▶

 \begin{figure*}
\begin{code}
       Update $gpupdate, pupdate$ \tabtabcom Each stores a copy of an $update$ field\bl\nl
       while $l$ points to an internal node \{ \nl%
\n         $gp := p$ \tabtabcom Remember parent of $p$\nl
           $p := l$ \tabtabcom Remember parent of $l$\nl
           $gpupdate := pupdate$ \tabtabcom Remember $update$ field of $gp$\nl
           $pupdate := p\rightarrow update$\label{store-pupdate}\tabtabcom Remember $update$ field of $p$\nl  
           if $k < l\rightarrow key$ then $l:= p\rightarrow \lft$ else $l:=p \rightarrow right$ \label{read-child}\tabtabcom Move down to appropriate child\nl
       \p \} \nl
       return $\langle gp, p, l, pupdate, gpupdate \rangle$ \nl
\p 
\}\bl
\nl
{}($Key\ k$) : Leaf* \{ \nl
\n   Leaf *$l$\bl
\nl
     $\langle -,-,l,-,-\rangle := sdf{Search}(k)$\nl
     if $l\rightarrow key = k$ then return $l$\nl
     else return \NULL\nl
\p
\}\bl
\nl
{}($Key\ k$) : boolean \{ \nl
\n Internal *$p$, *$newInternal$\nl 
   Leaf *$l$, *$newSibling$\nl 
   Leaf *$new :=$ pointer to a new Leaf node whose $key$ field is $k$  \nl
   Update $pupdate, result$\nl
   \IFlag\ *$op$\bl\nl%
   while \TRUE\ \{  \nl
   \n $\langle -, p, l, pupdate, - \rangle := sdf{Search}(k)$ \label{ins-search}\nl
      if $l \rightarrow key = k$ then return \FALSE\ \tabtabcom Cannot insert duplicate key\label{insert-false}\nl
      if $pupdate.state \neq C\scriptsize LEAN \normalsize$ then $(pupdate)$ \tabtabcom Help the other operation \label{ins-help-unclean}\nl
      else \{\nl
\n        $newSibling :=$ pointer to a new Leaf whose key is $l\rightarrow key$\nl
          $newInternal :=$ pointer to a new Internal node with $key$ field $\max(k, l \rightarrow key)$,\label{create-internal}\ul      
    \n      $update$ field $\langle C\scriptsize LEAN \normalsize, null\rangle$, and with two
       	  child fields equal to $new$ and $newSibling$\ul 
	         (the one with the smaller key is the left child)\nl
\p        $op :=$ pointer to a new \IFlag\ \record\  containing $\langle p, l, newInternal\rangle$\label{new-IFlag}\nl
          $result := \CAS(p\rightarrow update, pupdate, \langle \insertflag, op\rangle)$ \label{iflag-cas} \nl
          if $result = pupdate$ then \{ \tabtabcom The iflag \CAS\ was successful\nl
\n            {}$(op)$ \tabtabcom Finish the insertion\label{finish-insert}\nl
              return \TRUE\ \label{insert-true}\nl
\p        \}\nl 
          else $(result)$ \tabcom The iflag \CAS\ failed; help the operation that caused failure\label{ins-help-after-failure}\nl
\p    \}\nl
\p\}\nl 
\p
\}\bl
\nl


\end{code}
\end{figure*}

◀

What the task requires
An exact repeat of all the records is required.

Result
 \begin{figure*}
\begin{code}
       Update $gpupdate, pupdate$ \tabtabcom Each stores a copy of an $update$ field\bl\nl
       while $l$ points to an internal node \{ \nl%
\n         $gp := p$ \tabtabcom Remember parent of $p$\nl
           $p := l$ \tabtabcom Remember parent of $l$\nl
           $gpupdate := pupdate$ \tabtabcom Remember $update$ field of $gp$\nl
           $pupdate := p\rightarrow update$\label{store-pupdate}\tabtabcom Remember $update$ field of $p$\nl  
           if $k < l\rightarrow key$ then $l:= p\rightarrow \lft$ else $l:=p \rightarrow right$ \label{read-child}\tabtabcom Move down to appropriate child\nl
       \p \} \nl
       return $\langle gp, p, l, pupdate, gpupdate \rangle$ \nl
\p 
\}\bl
\nl
{}($Key\ k$) : Leaf* \{ \nl
\n   Leaf *$l$\bl
\nl
     $\langle -,-,l,-,-\rangle := sdf{Search}(k)$\nl
     if $l\rightarrow key = k$ then return $l$\nl
     else return \NULL\nl
\p
\}\bl
\nl
{}($Key\ k$) : boolean \{ \nl
\n Internal *$p$, *$newInternal$\nl 
   Leaf *$l$, *$newSibling$\nl 
   Leaf *$new :=$ pointer to a new Leaf node whose $key$ field is $k$  \nl
   Update $pupdate, result$\nl
   \IFlag\ *$op$\bl\nl%
   while \TRUE\ \{  \nl
   \n $\langle -, p, l, pupdate, - \rangle := sdf{Search}(k)$ \label{ins-search}\nl
      if $l \rightarrow key = k$ then return \FALSE\ \tabtabcom Cannot insert duplicate key\label{insert-false}\nl
      if $pupdate.state \neq C\scriptsize LEAN \normalsize$ then $(pupdate)$ \tabtabcom Help the other operation \label{ins-help-unclean}\nl
      else \{\nl
\n        $newSibling :=$ pointer to a new Leaf whose key is $l\rightarrow key$\nl
          $newInternal :=$ pointer to a new Internal node with $key$ field $\max(k, l \rightarrow key)$,\label{create-internal}\ul      
    \n      $update$ field $\langle C\scriptsize LEAN \normalsize, null\rangle$, and with two
       	  child fields equal to $new$ and $newSibling$\ul 
	         (the one with the smaller key is the left child)\nl
\p        $op :=$ pointer to a new \IFlag\ \record\  containing $\langle p, l, newInternal\rangle$\label{new-IFlag}\nl
          $result := \CAS(p\rightarrow update, pupdate, \langle \insertflag, op\rangle)$ \label{iflag-cas} \nl
          if $result = pupdate$ then \{ \tabtabcom The iflag \CAS\ was successful\nl
\n            {}$(op)$ \tabtabcom Finish the insertion\label{finish-insert}\nl
              return \TRUE\ \label{insert-true}\nl
\p        \}\nl 
          else $(result)$ \tabcom The iflag \CAS\ failed; help the operation that caused failure\label{ins-help-after-failure}\nl
\p    \}\nl
\p\}\nl 
\p
\}\bl
\nl


\end{code}
\end{figure*}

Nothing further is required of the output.